Co-written and directed by Train to Busan’s Yeon Sang-ho, Train to Busan Presents: Peninsula swaps out the cramped, claustrophobic, panic-inducing train setting of its justifiably well-received predecessor, for bigger-budgeted mock or faux-wannabe blockbuster territory, expanding to the entirety of the South Korean peninsula. The country is abandoned by inept or corrupt political leaders after a biologically engineered virus escapes a government lab and overruns South Korea, forcing the outside world to eliminate all contact (i.e., a quarantine or blockade by another name). Featuring smudgy, murky visuals and under-rendered haphazardly realized visual effects, poorly motivated, one-dimensional characters and a slapdash screenplay stitched together from far better ― and obviously, far more original ― science-fiction and horror entries like Escape from New York, Mad Max, and World War Z (among many, many others), Peninsula represents a disappointing step backward for both filmmaker and genre alike.

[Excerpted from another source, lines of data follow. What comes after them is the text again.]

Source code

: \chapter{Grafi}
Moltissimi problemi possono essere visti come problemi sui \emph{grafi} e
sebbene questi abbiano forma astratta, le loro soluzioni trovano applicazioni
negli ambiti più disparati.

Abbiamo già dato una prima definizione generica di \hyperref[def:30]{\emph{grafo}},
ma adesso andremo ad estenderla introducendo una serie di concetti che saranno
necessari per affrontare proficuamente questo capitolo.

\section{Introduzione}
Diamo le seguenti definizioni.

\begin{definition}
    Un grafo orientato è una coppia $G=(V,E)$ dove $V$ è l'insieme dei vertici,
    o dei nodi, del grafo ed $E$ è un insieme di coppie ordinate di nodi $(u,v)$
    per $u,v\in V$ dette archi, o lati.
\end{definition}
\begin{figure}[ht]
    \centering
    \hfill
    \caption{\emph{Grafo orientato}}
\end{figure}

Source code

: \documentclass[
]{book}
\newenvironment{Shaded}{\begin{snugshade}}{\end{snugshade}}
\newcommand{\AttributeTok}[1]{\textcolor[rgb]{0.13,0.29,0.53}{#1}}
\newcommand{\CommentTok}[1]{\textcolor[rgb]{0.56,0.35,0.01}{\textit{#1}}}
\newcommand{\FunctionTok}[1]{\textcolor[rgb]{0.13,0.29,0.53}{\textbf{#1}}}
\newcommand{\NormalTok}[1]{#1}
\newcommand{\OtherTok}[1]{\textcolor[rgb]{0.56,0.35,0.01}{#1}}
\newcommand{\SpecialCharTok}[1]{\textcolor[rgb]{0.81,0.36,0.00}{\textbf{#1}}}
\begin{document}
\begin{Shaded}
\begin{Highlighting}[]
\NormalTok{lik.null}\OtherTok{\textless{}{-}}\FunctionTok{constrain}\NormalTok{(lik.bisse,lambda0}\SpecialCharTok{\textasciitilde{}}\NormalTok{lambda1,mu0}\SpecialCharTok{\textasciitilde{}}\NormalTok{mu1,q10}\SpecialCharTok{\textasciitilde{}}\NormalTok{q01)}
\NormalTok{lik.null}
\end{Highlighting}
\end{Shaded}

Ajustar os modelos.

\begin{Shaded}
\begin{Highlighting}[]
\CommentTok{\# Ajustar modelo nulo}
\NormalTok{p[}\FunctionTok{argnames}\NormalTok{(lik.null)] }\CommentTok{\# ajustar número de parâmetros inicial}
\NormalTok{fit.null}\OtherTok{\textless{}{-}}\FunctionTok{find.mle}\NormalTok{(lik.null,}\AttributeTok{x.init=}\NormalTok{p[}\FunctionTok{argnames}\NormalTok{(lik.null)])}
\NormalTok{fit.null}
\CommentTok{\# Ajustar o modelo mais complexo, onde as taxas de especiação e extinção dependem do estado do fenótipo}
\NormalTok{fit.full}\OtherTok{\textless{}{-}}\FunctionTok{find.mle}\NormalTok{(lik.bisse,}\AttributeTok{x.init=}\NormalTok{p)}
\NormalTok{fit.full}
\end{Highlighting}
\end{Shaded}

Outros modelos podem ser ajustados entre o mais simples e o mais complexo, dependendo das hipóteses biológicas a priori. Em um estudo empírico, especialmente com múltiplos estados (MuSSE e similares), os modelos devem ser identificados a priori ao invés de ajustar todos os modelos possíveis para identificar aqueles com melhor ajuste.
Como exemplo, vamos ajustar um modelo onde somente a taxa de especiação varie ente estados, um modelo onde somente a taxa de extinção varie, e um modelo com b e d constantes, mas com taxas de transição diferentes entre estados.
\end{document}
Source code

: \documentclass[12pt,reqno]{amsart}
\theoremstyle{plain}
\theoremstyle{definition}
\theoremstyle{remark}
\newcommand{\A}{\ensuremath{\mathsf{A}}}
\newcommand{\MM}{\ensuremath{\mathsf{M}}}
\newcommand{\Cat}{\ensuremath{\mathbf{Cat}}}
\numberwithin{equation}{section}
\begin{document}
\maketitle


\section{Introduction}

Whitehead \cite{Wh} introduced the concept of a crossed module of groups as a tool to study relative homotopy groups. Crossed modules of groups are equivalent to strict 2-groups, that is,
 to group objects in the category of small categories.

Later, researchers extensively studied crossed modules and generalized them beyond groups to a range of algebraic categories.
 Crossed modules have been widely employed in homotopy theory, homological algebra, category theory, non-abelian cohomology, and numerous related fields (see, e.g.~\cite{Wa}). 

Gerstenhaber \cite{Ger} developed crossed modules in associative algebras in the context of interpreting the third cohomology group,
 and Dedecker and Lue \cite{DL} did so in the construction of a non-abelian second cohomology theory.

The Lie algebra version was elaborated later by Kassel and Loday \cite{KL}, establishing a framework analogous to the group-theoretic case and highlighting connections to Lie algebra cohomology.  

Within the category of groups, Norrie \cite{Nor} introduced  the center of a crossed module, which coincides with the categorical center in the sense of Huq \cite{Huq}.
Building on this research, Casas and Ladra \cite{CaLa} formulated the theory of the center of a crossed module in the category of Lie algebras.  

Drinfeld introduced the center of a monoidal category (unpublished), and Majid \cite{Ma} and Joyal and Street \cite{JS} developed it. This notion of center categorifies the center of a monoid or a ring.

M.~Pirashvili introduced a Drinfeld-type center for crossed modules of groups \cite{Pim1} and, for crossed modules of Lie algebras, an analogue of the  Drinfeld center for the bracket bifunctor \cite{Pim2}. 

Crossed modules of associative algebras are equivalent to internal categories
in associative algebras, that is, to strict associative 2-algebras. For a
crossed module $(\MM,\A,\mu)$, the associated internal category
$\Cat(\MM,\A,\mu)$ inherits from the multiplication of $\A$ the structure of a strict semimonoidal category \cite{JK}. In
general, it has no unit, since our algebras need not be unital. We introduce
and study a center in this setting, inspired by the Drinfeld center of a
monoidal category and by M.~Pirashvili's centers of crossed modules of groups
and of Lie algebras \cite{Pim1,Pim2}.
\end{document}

Hundreds, if not thousands or even hundreds of thousands of CGI zombies gave their mangled, digital bodies so that Peninsula could come to virtual life. Unfortunately, minus the CGI zombies falling to rapid machine-gun fire, thrashed by sedans, SUVs, and vans, and otherwise tossed into the air like rag dolls, there’s little to recommend Peninsula on the character side of the ledger, though Yeon apparently did his level best to make Jung-Seok (Gang Dong-Won), an officer in the now-defunct South Koreans forces, the emotional center. Given a backstory involving loss, guilt, and grief, Jung-Seok spends most of Peninsula’s running time in a complete and utter funk, only awakening from his self-imposed stupor when hordes of CGI zombies or their human counterparts get too close and pose an immediate danger to him and his compatriots in crime and/or survival.
What passes for a (heist) plot in Peninsula involves $20M in cold, hard cash (U.S.) sitting in an abandoned truck near the Incheon port, an American mobster somehow slumming in Hong Kong ― the “home” in name only to South Koreans who managed to escape the South Korean peninsula before it was closed to the outside world ― and four refugees, including Jung-Seok and Chul-min (Kim Do-Yoon), Jung-Seok’s brother-in-law (Jung-Seok’s sister and brother didn’t survive the zombie plague), and a couple of strays marked for early exits given the absence of backstories or similarly distinguishing characteristics. The mobster and his gang task Jung-Seok, Chul-min, and the others with finding the abandoned truck, driving it to the dock without getting noticed by any survivors of the plague or the ravenous zombie hordes occupying the city, and collecting a cool $2.5M each for their supposedly minimal efforts.
Of course, their poorly-conceived plan goes almost immediately sideways once ruthless, well-armed survivors make an appearance, leaving Chul-min a hostage forced to participate in a zombie vs. human pit fight (one of Peninsula’s few highlights) and a stunned Jung-Seok saved by scrappy siblings, Yu-jin (Lee Ye-Won) and Jooni (Lee Re), and their mother, Min-Jung (Lee Jung-hyun), a survivor-turned-warrior with inside knowledge of the ex-army unit that controls the territory and kidnapped Chul-min. Oddly, rather than milking Jung-Seok’s perpetual guilt for leaving Chul-min behind for all its melodramatic worth, Yeon allows Jung-Seok to presume his brother-in-law has joined the ranks of the undead or the newly eaten. That leaves Jung-Seok with minimal motivation except retrieving the $20M and escaping the peninsula, something that becomes Min-Jung’s motivation, forcing Jung-Seok into a frustratingly passive, reactionary role for the remainder of Peninsula’s running time.
Eager to leverage the success of Train to Busan into a Hollywood-style blockbuster, but without anywhere near the budget necessary to pull it off, Yeon amps up the obligatory action beats with mind-numbing predictability. Yeon leans hard on an overworked, under-resourced visual effects team to deliver multiple car chases without the benefit of analog or real-world cars (the never-ending Fast and the Furious series has always started with real cars then augmented them with CGI, not do without them altogether), adding a level of videogame unreality that Peninsula desperately needed to avoid or risk alienating audiences or worse, turning Peninsula into an unintentional comedy. Instead, Peninsula too often feels like a rushed videogame adaptation of Escape From New York mixed with the CGI zombie hordes of World War Z and the nihilistic bleakness of The Last of Us 2, minus the budget necessary to fully fulfill Yeon’s creative vision.
Train to Busan Presents: Peninsula will be available on August 21st via VOD and limited theatrical bookings.